What to do ::
For the string "group", state the number of lines in the data that contain it, and nothing else.

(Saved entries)
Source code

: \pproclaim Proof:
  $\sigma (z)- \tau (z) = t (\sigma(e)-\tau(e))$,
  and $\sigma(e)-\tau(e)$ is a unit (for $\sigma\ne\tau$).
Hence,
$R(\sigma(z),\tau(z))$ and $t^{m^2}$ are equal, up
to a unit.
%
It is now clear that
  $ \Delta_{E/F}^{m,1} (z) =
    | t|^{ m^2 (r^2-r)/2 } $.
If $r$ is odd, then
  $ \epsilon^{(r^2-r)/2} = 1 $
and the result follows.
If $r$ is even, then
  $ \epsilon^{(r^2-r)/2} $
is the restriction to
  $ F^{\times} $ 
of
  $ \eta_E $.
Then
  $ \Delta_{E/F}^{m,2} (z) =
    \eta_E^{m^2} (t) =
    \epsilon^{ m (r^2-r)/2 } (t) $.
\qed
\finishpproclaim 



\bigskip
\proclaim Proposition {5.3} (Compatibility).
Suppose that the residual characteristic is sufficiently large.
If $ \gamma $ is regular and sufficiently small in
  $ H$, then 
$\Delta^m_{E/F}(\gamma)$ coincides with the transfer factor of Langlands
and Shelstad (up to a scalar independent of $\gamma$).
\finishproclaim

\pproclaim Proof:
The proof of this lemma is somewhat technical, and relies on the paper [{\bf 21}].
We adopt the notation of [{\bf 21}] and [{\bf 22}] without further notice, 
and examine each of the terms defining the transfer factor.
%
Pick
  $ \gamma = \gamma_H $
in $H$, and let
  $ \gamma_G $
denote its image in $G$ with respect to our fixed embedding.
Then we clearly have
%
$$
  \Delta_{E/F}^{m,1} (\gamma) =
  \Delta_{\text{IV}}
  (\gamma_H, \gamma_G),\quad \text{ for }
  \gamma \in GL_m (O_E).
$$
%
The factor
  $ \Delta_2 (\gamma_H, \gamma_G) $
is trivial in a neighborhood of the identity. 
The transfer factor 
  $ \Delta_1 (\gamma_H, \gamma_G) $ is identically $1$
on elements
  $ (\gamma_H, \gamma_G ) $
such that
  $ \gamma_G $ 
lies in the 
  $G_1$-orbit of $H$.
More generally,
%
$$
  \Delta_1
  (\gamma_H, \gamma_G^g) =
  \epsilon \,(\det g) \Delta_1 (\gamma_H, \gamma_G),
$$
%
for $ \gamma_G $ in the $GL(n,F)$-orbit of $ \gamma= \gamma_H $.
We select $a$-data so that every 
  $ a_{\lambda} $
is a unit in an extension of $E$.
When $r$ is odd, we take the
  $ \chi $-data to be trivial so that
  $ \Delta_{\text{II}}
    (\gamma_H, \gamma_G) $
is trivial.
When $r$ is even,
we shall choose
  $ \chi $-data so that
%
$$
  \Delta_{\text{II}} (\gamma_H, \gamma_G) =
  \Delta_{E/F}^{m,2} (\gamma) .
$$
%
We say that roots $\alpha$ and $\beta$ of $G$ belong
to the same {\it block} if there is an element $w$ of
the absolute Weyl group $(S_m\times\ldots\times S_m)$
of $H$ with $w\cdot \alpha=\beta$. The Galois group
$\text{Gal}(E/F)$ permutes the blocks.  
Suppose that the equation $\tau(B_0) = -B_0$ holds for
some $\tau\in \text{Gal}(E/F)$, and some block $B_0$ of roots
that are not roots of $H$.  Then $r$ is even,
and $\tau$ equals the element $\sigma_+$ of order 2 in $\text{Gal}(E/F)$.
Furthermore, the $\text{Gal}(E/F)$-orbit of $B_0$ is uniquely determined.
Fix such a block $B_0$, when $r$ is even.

Answer space ::
2